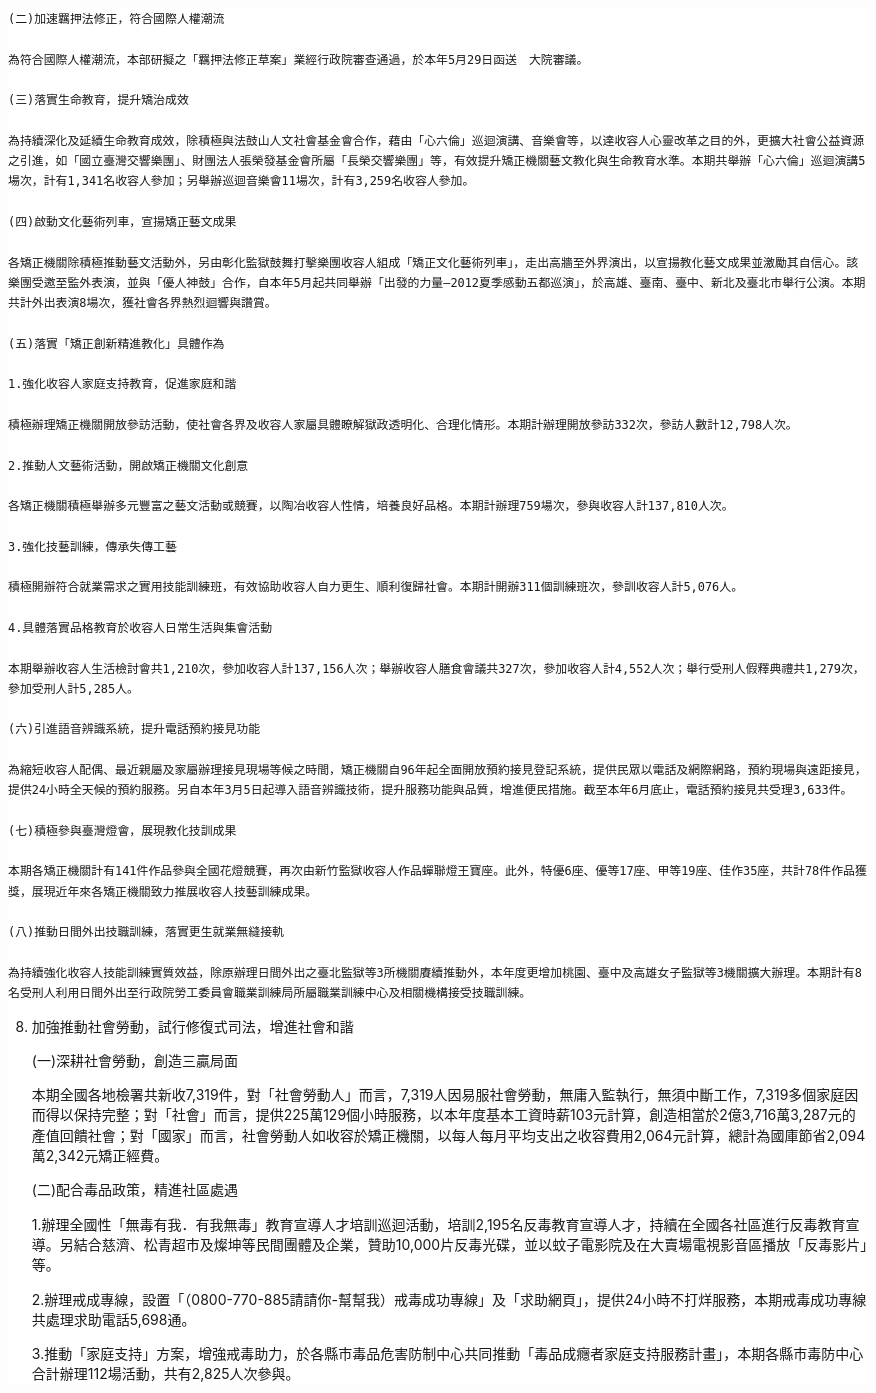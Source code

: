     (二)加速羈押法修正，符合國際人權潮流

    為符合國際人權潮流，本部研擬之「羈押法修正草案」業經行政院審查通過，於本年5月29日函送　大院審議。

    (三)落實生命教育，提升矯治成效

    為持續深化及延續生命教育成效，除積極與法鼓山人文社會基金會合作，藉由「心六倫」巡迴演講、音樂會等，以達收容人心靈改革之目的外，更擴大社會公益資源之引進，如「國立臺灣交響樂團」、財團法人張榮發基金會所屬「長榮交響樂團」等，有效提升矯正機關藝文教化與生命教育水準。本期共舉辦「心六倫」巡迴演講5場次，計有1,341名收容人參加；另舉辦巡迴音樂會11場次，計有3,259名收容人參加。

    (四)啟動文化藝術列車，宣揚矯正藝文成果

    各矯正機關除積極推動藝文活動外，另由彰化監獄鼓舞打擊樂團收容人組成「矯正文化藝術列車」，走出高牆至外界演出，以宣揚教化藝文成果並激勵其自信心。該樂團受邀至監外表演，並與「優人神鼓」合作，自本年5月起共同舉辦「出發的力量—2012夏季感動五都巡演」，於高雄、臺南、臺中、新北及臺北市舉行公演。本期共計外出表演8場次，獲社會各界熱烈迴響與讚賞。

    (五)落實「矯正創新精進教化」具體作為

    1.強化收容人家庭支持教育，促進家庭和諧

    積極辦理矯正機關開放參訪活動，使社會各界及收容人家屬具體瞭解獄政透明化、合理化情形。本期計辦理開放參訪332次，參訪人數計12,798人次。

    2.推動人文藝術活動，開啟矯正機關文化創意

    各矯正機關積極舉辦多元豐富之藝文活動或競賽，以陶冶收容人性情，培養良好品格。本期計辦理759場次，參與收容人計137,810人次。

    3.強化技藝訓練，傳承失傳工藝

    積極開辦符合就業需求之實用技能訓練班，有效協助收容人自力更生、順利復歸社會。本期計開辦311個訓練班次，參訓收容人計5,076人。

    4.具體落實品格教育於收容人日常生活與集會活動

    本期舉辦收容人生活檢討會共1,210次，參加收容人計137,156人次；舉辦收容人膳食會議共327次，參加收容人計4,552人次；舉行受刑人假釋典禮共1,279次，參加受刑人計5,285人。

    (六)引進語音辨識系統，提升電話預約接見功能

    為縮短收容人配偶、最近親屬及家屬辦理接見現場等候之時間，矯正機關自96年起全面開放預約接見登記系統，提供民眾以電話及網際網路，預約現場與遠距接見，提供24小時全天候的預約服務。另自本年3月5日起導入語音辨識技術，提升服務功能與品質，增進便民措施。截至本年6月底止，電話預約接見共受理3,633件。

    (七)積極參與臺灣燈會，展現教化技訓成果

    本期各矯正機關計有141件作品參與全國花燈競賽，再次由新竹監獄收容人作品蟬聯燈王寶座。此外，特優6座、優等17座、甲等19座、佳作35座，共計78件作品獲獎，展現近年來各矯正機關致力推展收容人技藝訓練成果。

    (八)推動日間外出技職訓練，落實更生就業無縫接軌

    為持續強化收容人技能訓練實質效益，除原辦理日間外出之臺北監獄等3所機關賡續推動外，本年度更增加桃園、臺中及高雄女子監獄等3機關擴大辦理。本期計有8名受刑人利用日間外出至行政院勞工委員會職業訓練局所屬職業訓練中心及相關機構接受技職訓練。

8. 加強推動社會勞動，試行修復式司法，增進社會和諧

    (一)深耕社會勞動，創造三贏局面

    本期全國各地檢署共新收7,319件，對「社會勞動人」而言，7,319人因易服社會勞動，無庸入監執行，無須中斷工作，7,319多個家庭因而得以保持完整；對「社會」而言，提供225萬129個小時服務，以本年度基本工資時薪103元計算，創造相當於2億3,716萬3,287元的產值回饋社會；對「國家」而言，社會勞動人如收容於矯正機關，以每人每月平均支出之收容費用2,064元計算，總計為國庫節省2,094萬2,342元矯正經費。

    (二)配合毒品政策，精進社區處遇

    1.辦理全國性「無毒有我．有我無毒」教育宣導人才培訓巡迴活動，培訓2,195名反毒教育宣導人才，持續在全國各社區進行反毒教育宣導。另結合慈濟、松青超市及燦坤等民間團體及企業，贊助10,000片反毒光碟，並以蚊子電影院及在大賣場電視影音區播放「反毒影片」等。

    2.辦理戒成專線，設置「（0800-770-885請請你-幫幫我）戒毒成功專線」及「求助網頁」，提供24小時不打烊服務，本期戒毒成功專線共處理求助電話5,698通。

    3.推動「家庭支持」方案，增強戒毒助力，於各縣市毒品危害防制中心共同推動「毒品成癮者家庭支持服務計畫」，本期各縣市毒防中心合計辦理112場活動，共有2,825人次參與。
═══
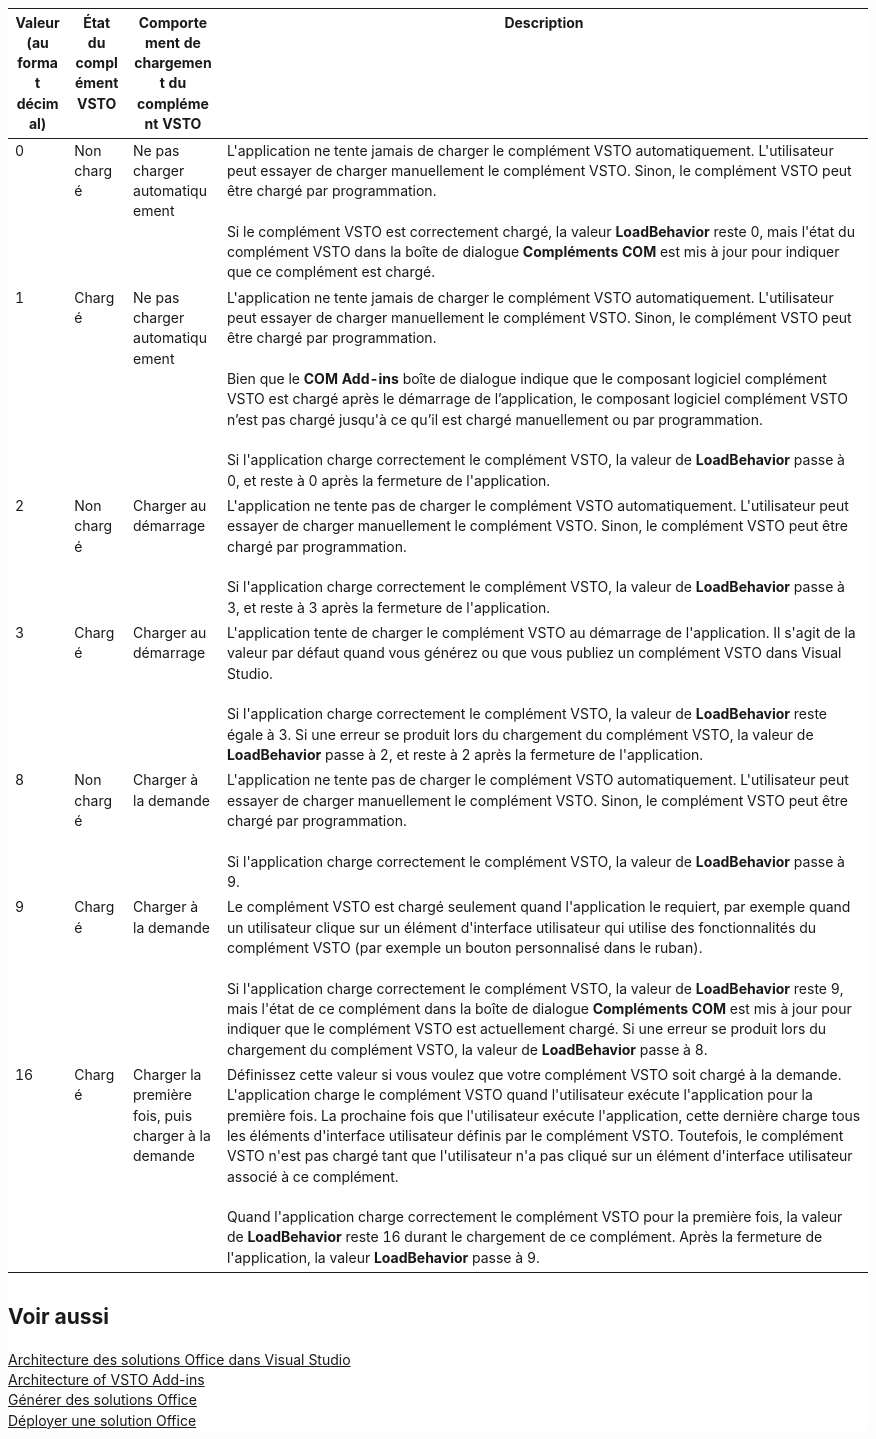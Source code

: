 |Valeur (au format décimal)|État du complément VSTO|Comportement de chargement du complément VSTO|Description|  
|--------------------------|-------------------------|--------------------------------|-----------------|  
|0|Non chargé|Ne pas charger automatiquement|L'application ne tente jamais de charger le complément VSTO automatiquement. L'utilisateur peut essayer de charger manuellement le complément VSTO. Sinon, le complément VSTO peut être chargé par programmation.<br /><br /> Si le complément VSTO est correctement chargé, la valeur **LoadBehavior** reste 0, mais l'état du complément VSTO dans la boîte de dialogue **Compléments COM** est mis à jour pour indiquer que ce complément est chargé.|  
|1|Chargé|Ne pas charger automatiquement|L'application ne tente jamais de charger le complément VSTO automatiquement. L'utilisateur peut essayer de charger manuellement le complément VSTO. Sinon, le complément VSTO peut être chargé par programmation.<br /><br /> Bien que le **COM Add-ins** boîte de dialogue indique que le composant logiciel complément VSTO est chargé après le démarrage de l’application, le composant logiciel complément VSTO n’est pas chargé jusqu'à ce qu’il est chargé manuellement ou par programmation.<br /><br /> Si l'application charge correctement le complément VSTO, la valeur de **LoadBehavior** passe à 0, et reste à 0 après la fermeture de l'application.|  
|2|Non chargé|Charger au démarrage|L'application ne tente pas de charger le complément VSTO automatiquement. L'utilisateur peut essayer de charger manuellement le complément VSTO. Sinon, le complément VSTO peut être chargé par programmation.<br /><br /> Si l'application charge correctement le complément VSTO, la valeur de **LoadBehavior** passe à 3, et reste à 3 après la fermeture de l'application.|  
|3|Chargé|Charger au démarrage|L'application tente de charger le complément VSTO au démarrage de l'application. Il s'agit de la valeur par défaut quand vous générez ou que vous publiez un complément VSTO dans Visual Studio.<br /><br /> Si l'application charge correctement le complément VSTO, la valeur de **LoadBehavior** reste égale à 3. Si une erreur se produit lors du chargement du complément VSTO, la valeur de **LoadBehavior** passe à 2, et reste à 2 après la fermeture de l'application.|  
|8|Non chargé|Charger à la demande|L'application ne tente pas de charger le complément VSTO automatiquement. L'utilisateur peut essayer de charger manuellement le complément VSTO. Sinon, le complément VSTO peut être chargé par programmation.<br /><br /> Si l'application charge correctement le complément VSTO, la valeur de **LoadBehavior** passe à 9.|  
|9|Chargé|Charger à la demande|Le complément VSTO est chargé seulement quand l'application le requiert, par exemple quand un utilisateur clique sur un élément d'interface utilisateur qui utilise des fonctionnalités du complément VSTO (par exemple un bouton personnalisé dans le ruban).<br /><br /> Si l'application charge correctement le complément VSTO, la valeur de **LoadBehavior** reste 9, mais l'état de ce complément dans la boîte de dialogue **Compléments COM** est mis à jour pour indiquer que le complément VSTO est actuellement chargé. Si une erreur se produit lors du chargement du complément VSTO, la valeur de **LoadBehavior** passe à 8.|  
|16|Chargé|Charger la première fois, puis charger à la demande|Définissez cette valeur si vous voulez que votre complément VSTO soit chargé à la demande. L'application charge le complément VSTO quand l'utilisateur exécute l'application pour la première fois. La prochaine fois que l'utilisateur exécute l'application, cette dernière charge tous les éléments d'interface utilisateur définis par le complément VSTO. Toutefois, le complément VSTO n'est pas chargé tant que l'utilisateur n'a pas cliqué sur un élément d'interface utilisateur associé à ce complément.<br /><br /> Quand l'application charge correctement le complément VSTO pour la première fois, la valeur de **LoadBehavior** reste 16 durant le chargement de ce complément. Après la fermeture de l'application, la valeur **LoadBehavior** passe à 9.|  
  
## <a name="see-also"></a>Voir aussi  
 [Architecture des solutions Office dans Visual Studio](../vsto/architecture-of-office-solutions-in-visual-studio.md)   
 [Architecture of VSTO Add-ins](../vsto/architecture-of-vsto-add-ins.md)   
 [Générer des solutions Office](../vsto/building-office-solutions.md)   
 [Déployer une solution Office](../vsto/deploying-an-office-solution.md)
═══
With the first line being the one containing "各矯正機關積極舉辦多元豐富之" and the last line the one containing "3.推動「家庭支持」方案，增", transcribe exactly the lines above that fall in that range.

    各矯正機關積極舉辦多元豐富之藝文活動或競賽，以陶冶收容人性情，培養良好品格。本期計辦理759場次，參與收容人計137,810人次。

    3.強化技藝訓練，傳承失傳工藝

    積極開辦符合就業需求之實用技能訓練班，有效協助收容人自力更生、順利復歸社會。本期計開辦311個訓練班次，參訓收容人計5,076人。

    4.具體落實品格教育於收容人日常生活與集會活動

    本期舉辦收容人生活檢討會共1,210次，參加收容人計137,156人次；舉辦收容人膳食會議共327次，參加收容人計4,552人次；舉行受刑人假釋典禮共1,279次，參加受刑人計5,285人。

    (六)引進語音辨識系統，提升電話預約接見功能

    為縮短收容人配偶、最近親屬及家屬辦理接見現場等候之時間，矯正機關自96年起全面開放預約接見登記系統，提供民眾以電話及網際網路，預約現場與遠距接見，提供24小時全天候的預約服務。另自本年3月5日起導入語音辨識技術，提升服務功能與品質，增進便民措施。截至本年6月底止，電話預約接見共受理3,633件。

    (七)積極參與臺灣燈會，展現教化技訓成果

    本期各矯正機關計有141件作品參與全國花燈競賽，再次由新竹監獄收容人作品蟬聯燈王寶座。此外，特優6座、優等17座、甲等19座、佳作35座，共計78件作品獲獎，展現近年來各矯正機關致力推展收容人技藝訓練成果。

    (八)推動日間外出技職訓練，落實更生就業無縫接軌

    為持續強化收容人技能訓練實質效益，除原辦理日間外出之臺北監獄等3所機關賡續推動外，本年度更增加桃園、臺中及高雄女子監獄等3機關擴大辦理。本期計有8名受刑人利用日間外出至行政院勞工委員會職業訓練局所屬職業訓練中心及相關機構接受技職訓練。

8. 加強推動社會勞動，試行修復式司法，增進社會和諧

    (一)深耕社會勞動，創造三贏局面

    本期全國各地檢署共新收7,319件，對「社會勞動人」而言，7,319人因易服社會勞動，無庸入監執行，無須中斷工作，7,319多個家庭因而得以保持完整；對「社會」而言，提供225萬129個小時服務，以本年度基本工資時薪103元計算，創造相當於2億3,716萬3,287元的產值回饋社會；對「國家」而言，社會勞動人如收容於矯正機關，以每人每月平均支出之收容費用2,064元計算，總計為國庫節省2,094萬2,342元矯正經費。

    (二)配合毒品政策，精進社區處遇

    1.辦理全國性「無毒有我．有我無毒」教育宣導人才培訓巡迴活動，培訓2,195名反毒教育宣導人才，持續在全國各社區進行反毒教育宣導。另結合慈濟、松青超市及燦坤等民間團體及企業，贊助10,000片反毒光碟，並以蚊子電影院及在大賣場電視影音區播放「反毒影片」等。

    2.辦理戒成專線，設置「（0800-770-885請請你-幫幫我）戒毒成功專線」及「求助網頁」，提供24小時不打烊服務，本期戒毒成功專線共處理求助電話5,698通。

    3.推動「家庭支持」方案，增強戒毒助力，於各縣市毒品危害防制中心共同推動「毒品成癮者家庭支持服務計畫」，本期各縣市毒防中心合計辦理112場活動，共有2,825人次參與。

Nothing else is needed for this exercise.